Professor of Computer Science and Engineering, University of California, San Diego
9500 Gilman Drive, MC 0505
|Sidney Karin is Professor of Computer Science
and Engineering at the University of California at San Diego (UCSD) and
former Director of the San Diego Supercomputer Center (SDSC). Karin is
the founding director of
both SDSC and the National Partnership for Advanced Computational Infrastructure (NPACI).
In the early 1980s, Dr. Karin was one of the leaders in the creation of the Supercomputer Centers program of the National Science Foundation (NSF), eventually resulting in the establishment of SDSC. In 1997, this program was replaced by the NSF's Partnerships for Advanced Computational Infrastructure (PACI) program, with NPACI chosen to serve as one of two national partnerships to build the nation's computational infrastructure and address the increasingly complex needs of the academic and research community, government, and industry.
Dr. Karin founded SDSC, a national laboratory for computational science and engineering, in 1985. Today SDSC, a research unit of UCSD, is the leading-edge site of NPACI. Under Karin's leadership, NPACI builds upon SDSC's robust research agenda in scientific applications and enabling technologies to join together almost 50 academic research institutions in 18 states and several international affiliates to build and deploy the nation's computational infrastructure. Research areas of emphasis include data-intensive computing, interaction environments, metasystems, programming tools and environments, earth systems science, engineering, molecular science, neuroscience, education, outreach and training.
Dr. Karin is co-author, with Norris Parker Smith, of The Supercomputer Era, published by Harcourt Brace Jovanovich in 1987. Recognized as a national expert on high performance computing and its application to advancing scientific research, he is a frequent invited speaker, serves on numerous national review panels, and serves as an international advisor in this capacity.
Dr. Karin is a Fellow of the American Association for the Advancement of Science and holds memberships in the Association for Computing Machinery and the IEEE Computer Society.
Dr.
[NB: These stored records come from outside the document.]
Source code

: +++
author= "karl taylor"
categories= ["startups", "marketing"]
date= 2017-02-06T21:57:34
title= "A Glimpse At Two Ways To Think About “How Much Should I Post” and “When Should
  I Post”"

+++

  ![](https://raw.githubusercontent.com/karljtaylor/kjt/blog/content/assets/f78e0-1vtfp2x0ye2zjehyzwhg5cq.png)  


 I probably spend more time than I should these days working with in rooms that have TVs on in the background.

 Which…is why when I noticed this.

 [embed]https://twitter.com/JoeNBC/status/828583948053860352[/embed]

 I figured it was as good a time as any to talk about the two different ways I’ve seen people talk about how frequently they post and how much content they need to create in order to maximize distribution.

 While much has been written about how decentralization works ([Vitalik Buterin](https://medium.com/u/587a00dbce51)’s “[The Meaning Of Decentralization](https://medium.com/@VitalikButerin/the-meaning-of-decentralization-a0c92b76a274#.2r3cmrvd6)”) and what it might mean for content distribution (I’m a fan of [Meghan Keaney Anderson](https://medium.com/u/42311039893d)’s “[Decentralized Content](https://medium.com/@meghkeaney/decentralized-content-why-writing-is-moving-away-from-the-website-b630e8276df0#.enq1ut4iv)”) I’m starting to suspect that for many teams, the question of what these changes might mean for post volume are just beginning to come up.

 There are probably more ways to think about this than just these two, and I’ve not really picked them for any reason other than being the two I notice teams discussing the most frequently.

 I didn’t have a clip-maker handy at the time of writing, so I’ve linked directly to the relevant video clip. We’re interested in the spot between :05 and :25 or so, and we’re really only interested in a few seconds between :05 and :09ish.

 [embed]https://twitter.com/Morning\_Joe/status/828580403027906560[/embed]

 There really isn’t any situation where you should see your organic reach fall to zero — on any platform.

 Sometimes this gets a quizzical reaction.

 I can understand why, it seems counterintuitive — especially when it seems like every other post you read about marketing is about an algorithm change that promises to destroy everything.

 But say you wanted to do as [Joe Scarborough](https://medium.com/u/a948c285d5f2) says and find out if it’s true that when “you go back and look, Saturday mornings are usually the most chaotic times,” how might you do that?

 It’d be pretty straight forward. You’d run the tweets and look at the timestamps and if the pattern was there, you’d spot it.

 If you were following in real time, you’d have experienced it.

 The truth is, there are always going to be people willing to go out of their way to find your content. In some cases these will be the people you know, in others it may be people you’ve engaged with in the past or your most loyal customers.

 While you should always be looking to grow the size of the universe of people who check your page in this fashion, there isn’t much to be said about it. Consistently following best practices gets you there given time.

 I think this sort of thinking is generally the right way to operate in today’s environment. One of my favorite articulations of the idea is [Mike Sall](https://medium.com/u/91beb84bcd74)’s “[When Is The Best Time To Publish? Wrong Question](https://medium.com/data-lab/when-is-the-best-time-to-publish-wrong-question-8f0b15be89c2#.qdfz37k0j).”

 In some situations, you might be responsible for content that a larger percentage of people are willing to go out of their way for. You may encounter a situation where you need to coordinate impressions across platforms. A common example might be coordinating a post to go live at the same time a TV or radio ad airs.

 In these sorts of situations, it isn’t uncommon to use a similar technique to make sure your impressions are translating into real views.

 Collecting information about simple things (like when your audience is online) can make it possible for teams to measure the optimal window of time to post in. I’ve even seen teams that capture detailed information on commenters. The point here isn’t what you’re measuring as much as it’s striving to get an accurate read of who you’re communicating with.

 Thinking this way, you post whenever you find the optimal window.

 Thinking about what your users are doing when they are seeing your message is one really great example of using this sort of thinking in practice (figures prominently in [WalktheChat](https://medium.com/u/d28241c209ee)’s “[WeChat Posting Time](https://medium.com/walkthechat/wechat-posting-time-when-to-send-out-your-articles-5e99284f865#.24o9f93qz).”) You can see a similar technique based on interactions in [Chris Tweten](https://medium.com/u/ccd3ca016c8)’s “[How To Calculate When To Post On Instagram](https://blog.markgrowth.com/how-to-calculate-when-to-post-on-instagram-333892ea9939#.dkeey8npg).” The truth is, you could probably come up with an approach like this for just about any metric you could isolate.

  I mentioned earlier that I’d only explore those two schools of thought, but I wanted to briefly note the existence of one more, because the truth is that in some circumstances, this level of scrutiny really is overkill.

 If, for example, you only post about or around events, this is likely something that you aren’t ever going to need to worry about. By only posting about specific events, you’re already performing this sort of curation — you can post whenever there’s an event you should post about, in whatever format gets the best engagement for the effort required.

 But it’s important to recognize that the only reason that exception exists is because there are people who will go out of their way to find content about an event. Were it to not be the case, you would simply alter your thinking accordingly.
Karin has a B.E. degree in Mechanical Engineering from City College of New York, M.S.E. and Ph.D. degrees in Nuclear Engineering from the University of Michigan, and is a registered professional engineer. Dr. Karin was named Outstanding Alumnus from the University of Michigan Nuclear Engineering Department in 1989. He has previously been awarded the Atomic Energy Commission Special Fellowship in Nuclear Science and Engineering, the National Defense Education Act Fellowship and the New York State Regent College Scholarship.